What is needed: Starting with the first line of the material, reproduce exactly each line up to and including the one that contains "this page provides.**", leaving out every picture.

Material for this exercise:
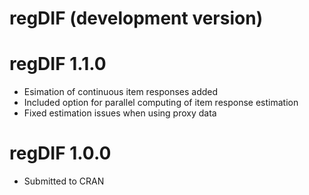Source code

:# regDIF (development version)

# regDIF 1.1.0

* Esimation of continuous item responses added
* Included option for parallel computing of item response estimation
* Fixed estimation issues when using proxy data

# regDIF 1.0.0

* Submitted to CRAN
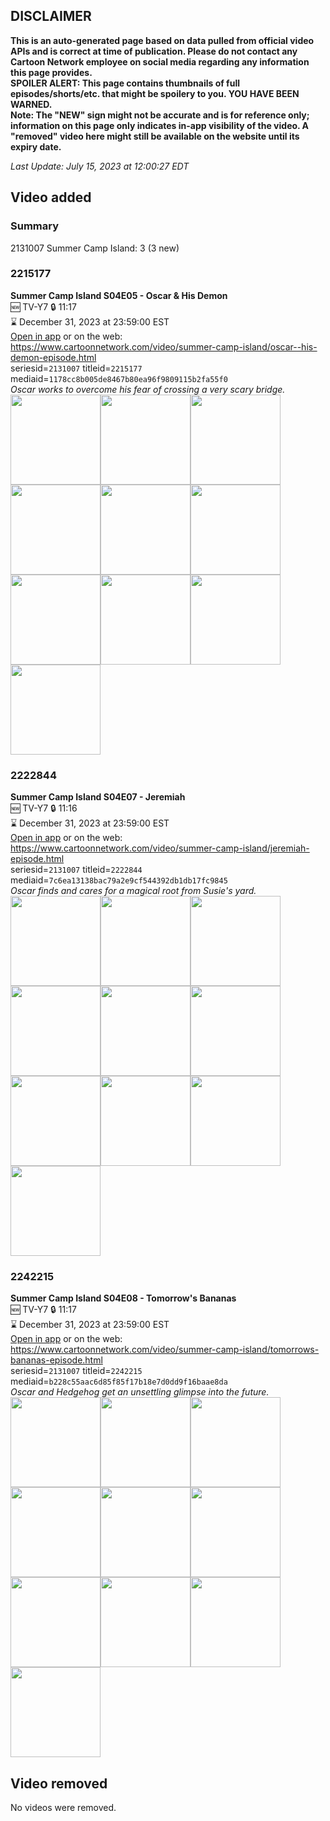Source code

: ## DISCLAIMER
**This is an auto-generated page based on data pulled from official video APIs and is correct at time of publication. Please do not contact any Cartoon Network employee on social media regarding any information this page provides.**  
**SPOILER ALERT: This page contains thumbnails of full episodes/shorts/etc. that might be spoilery to you. YOU HAVE BEEN WARNED.**  
**Note: The "NEW" sign might not be accurate and is for reference only; information on this page only indicates in-app visibility of the video. A "removed" video here might still be available on the website until its expiry date.**  

_Last Update: July 15, 2023 at 12:00:27 EDT_
## Video added
### Summary
2131007 Summer Camp Island: 3 (3 new)  
### 2215177
**Summer Camp Island S04E05 - Oscar & His Demon**  
🆕 TV-Y7 🔒 11:17  
⌛ December 31, 2023 at 23:59:00 EST  
[Open in app](https://cnvideo.sercomkc.org/redirector.html?type=cnapp&seriesid=2131007&titleid=2215177&mediaid=1178cc8b005de8467b80ea96f9809115b2fa55f0) or on the web: https://www.cartoonnetwork.com/video/summer-camp-island/oscar--his-demon-episode.html  
seriesid=`2131007` titleid=`2215177` mediaid=`1178cc8b005de8467b80ea96f9809115b2fa55f0`  
_Oscar works to overcome his fear of crossing a very scary bridge._  
<a href="https://s3.amazonaws.com/cartoonorchestrator/2215177_001_1280x720.jpg"><img src="https://s3.amazonaws.com/cartoonorchestrator/2215177_001_640x360.jpg" height="144px" /></a><a href="https://s3.amazonaws.com/cartoonorchestrator/2215177_002_1280x720.jpg"><img src="https://s3.amazonaws.com/cartoonorchestrator/2215177_002_640x360.jpg" height="144px" /></a><a href="https://s3.amazonaws.com/cartoonorchestrator/2215177_003_1280x720.jpg"><img src="https://s3.amazonaws.com/cartoonorchestrator/2215177_003_640x360.jpg" height="144px" /></a><a href="https://s3.amazonaws.com/cartoonorchestrator/2215177_004_1280x720.jpg"><img src="https://s3.amazonaws.com/cartoonorchestrator/2215177_004_640x360.jpg" height="144px" /></a><a href="https://s3.amazonaws.com/cartoonorchestrator/2215177_005_1280x720.jpg"><img src="https://s3.amazonaws.com/cartoonorchestrator/2215177_005_640x360.jpg" height="144px" /></a><a href="https://s3.amazonaws.com/cartoonorchestrator/2215177_006_1280x720.jpg"><img src="https://s3.amazonaws.com/cartoonorchestrator/2215177_006_640x360.jpg" height="144px" /></a><a href="https://s3.amazonaws.com/cartoonorchestrator/2215177_007_1280x720.jpg"><img src="https://s3.amazonaws.com/cartoonorchestrator/2215177_007_640x360.jpg" height="144px" /></a><a href="https://s3.amazonaws.com/cartoonorchestrator/2215177_008_1280x720.jpg"><img src="https://s3.amazonaws.com/cartoonorchestrator/2215177_008_640x360.jpg" height="144px" /></a><a href="https://s3.amazonaws.com/cartoonorchestrator/2215177_009_1280x720.jpg"><img src="https://s3.amazonaws.com/cartoonorchestrator/2215177_009_640x360.jpg" height="144px" /></a><a href="https://s3.amazonaws.com/cartoonorchestrator/2215177_010_1280x720.jpg"><img src="https://s3.amazonaws.com/cartoonorchestrator/2215177_010_640x360.jpg" height="144px" /></a>
### 2222844
**Summer Camp Island S04E07 - Jeremiah**  
🆕 TV-Y7 🔒 11:16  
⌛ December 31, 2023 at 23:59:00 EST  
[Open in app](https://cnvideo.sercomkc.org/redirector.html?type=cnapp&seriesid=2131007&titleid=2222844&mediaid=7c6ea13138bac79a2e9cf544392db1db17fc9845) or on the web: https://www.cartoonnetwork.com/video/summer-camp-island/jeremiah-episode.html  
seriesid=`2131007` titleid=`2222844` mediaid=`7c6ea13138bac79a2e9cf544392db1db17fc9845`  
_Oscar finds and cares for a magical root from Susie's yard._  
<a href="https://s3.amazonaws.com/cartoonorchestrator/2222844_001_1280x720.jpg"><img src="https://s3.amazonaws.com/cartoonorchestrator/2222844_001_640x360.jpg" height="144px" /></a><a href="https://s3.amazonaws.com/cartoonorchestrator/2222844_002_1280x720.jpg"><img src="https://s3.amazonaws.com/cartoonorchestrator/2222844_002_640x360.jpg" height="144px" /></a><a href="https://s3.amazonaws.com/cartoonorchestrator/2222844_003_1280x720.jpg"><img src="https://s3.amazonaws.com/cartoonorchestrator/2222844_003_640x360.jpg" height="144px" /></a><a href="https://s3.amazonaws.com/cartoonorchestrator/2222844_004_1280x720.jpg"><img src="https://s3.amazonaws.com/cartoonorchestrator/2222844_004_640x360.jpg" height="144px" /></a><a href="https://s3.amazonaws.com/cartoonorchestrator/2222844_005_1280x720.jpg"><img src="https://s3.amazonaws.com/cartoonorchestrator/2222844_005_640x360.jpg" height="144px" /></a><a href="https://s3.amazonaws.com/cartoonorchestrator/2222844_006_1280x720.jpg"><img src="https://s3.amazonaws.com/cartoonorchestrator/2222844_006_640x360.jpg" height="144px" /></a><a href="https://s3.amazonaws.com/cartoonorchestrator/2222844_007_1280x720.jpg"><img src="https://s3.amazonaws.com/cartoonorchestrator/2222844_007_640x360.jpg" height="144px" /></a><a href="https://s3.amazonaws.com/cartoonorchestrator/2222844_008_1280x720.jpg"><img src="https://s3.amazonaws.com/cartoonorchestrator/2222844_008_640x360.jpg" height="144px" /></a><a href="https://s3.amazonaws.com/cartoonorchestrator/2222844_009_1280x720.jpg"><img src="https://s3.amazonaws.com/cartoonorchestrator/2222844_009_640x360.jpg" height="144px" /></a><a href="https://s3.amazonaws.com/cartoonorchestrator/2222844_010_1280x720.jpg"><img src="https://s3.amazonaws.com/cartoonorchestrator/2222844_010_640x360.jpg" height="144px" /></a>
### 2242215
**Summer Camp Island S04E08 - Tomorrow's Bananas**  
🆕 TV-Y7 🔒 11:17  
⌛ December 31, 2023 at 23:59:00 EST  
[Open in app](https://cnvideo.sercomkc.org/redirector.html?type=cnapp&seriesid=2131007&titleid=2242215&mediaid=b228c55aac6d85f85f17b18e7d0dd9f16baae8da) or on the web: https://www.cartoonnetwork.com/video/summer-camp-island/tomorrows-bananas-episode.html  
seriesid=`2131007` titleid=`2242215` mediaid=`b228c55aac6d85f85f17b18e7d0dd9f16baae8da`  
_Oscar and Hedgehog get an unsettling glimpse into the future._  
<a href="https://s3.amazonaws.com/cartoonorchestrator/2242215_001_1280x720.jpg"><img src="https://s3.amazonaws.com/cartoonorchestrator/2242215_001_640x360.jpg" height="144px" /></a><a href="https://s3.amazonaws.com/cartoonorchestrator/2242215_002_1280x720.jpg"><img src="https://s3.amazonaws.com/cartoonorchestrator/2242215_002_640x360.jpg" height="144px" /></a><a href="https://s3.amazonaws.com/cartoonorchestrator/2242215_003_1280x720.jpg"><img src="https://s3.amazonaws.com/cartoonorchestrator/2242215_003_640x360.jpg" height="144px" /></a><a href="https://s3.amazonaws.com/cartoonorchestrator/2242215_004_1280x720.jpg"><img src="https://s3.amazonaws.com/cartoonorchestrator/2242215_004_640x360.jpg" height="144px" /></a><a href="https://s3.amazonaws.com/cartoonorchestrator/2242215_005_1280x720.jpg"><img src="https://s3.amazonaws.com/cartoonorchestrator/2242215_005_640x360.jpg" height="144px" /></a><a href="https://s3.amazonaws.com/cartoonorchestrator/2242215_006_1280x720.jpg"><img src="https://s3.amazonaws.com/cartoonorchestrator/2242215_006_640x360.jpg" height="144px" /></a><a href="https://s3.amazonaws.com/cartoonorchestrator/2242215_007_1280x720.jpg"><img src="https://s3.amazonaws.com/cartoonorchestrator/2242215_007_640x360.jpg" height="144px" /></a><a href="https://s3.amazonaws.com/cartoonorchestrator/2242215_008_1280x720.jpg"><img src="https://s3.amazonaws.com/cartoonorchestrator/2242215_008_640x360.jpg" height="144px" /></a><a href="https://s3.amazonaws.com/cartoonorchestrator/2242215_009_1280x720.jpg"><img src="https://s3.amazonaws.com/cartoonorchestrator/2242215_009_640x360.jpg" height="144px" /></a><a href="https://s3.amazonaws.com/cartoonorchestrator/2242215_010_1280x720.jpg"><img src="https://s3.amazonaws.com/cartoonorchestrator/2242215_010_640x360.jpg" height="144px" /></a>
## Video removed
No videos were removed.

Result for this task:
Source code

:# regDIF (development version)

# regDIF 1.1.0

* Esimation of continuous item responses added
* Included option for parallel computing of item response estimation
* Fixed estimation issues when using proxy data

# regDIF 1.0.0

* Submitted to CRAN
Source code

: ## DISCLAIMER
**This is an auto-generated page based on data pulled from official video APIs and is correct at time of publication. Please do not contact any Cartoon Network employee on social media regarding any information this page provides.**  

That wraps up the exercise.